As commissioner of US college sport’s Pac-12 Conference, a role he has held since 2009, Larry Scott presides over a multi-million dollar business that comprises 12 of America’s most prestigious universities and more than 7,000 student-athletes.
It is a wide-ranging and demanding job that, like every commissioner role, requires a decent grounding in business leadership, media, diplomacy and reconciliation.
“As a commissioner, you can get a lot of advice from people - whether it’s your owners, your members or others - but oftentimes that advice is conflicting based on different perspectives and experiences people have,” says Scott. “When it comes to decision-making time it can also be very lonely. You realise that if you make a tough decision on a high-profile case, some people will applaud you, some people will criticise you.”
Scott’s nine-year tenure as Pac-12 commissioner has been marked by growth, innovation, and a willingness to take risks. Barely a year into the role, he oversaw the addition of Colorado and Utah to what was then the Pac-10 before negotiating the largest TV deal in college sports history, a US$3 billion agreement with ESPN and Fox. Soon after, he spearheaded the formation of Pac-12 Networks, the first and only member-owned conference TV network, and set about pushing the Pac-12 brand into overseas markets as part of a Pac-12 Global initiative that has seen the conference stage live events and distribute content in countries around the world.

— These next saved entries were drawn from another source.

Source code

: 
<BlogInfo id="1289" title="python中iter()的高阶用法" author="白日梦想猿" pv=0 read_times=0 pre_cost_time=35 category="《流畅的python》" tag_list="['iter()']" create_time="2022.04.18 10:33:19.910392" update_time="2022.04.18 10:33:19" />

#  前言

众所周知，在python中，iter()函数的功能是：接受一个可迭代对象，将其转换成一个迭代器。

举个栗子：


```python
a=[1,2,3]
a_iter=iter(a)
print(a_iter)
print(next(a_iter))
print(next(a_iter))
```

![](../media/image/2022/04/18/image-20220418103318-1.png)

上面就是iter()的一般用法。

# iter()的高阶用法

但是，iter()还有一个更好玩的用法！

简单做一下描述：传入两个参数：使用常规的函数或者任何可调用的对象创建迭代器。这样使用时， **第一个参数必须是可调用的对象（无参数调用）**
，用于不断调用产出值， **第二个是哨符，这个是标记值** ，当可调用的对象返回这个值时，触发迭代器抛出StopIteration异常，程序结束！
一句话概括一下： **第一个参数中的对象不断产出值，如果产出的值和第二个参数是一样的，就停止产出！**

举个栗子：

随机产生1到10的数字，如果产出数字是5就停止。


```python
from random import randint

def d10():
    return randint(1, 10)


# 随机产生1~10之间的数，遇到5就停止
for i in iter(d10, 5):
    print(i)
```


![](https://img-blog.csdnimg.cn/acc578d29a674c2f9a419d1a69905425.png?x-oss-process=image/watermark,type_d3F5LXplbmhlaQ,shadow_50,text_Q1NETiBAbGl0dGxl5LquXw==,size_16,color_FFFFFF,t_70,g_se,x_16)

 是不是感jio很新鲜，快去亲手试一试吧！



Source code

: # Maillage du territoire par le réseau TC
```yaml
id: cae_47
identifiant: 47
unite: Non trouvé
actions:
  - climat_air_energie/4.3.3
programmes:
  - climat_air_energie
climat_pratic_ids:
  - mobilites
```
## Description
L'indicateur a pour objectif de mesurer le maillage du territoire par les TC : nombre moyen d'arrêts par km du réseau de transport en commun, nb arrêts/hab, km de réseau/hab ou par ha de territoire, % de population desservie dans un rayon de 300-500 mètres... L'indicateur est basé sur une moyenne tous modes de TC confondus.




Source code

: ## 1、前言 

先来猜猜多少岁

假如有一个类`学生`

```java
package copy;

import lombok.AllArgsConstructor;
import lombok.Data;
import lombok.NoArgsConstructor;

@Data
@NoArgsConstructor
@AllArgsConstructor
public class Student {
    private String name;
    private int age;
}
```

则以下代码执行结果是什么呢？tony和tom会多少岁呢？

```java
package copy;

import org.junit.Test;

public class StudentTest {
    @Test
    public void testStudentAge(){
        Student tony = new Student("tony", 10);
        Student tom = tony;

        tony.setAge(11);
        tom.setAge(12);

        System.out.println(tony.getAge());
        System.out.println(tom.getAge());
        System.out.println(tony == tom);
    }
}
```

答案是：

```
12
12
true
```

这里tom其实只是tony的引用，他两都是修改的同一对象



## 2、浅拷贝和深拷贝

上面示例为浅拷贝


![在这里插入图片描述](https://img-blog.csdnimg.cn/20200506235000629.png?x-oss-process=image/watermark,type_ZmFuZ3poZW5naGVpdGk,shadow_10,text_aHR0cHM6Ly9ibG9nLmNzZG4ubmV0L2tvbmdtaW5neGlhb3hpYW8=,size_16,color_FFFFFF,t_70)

Such expansionism has been the hallmark of a career in sports administration that began in tennis. An Ivy League alumnus who captained the tennis team at Harvard, Scott played professionally before a decade-long stint as president and chief operating officer of ATP Properties. In 2003, he stepped across from the men’s game to become chairman and chief executive the Women’s Tennis Association (WTA), where he earned his reputation as a personable leader with progressive views on equal rights and diversity issues.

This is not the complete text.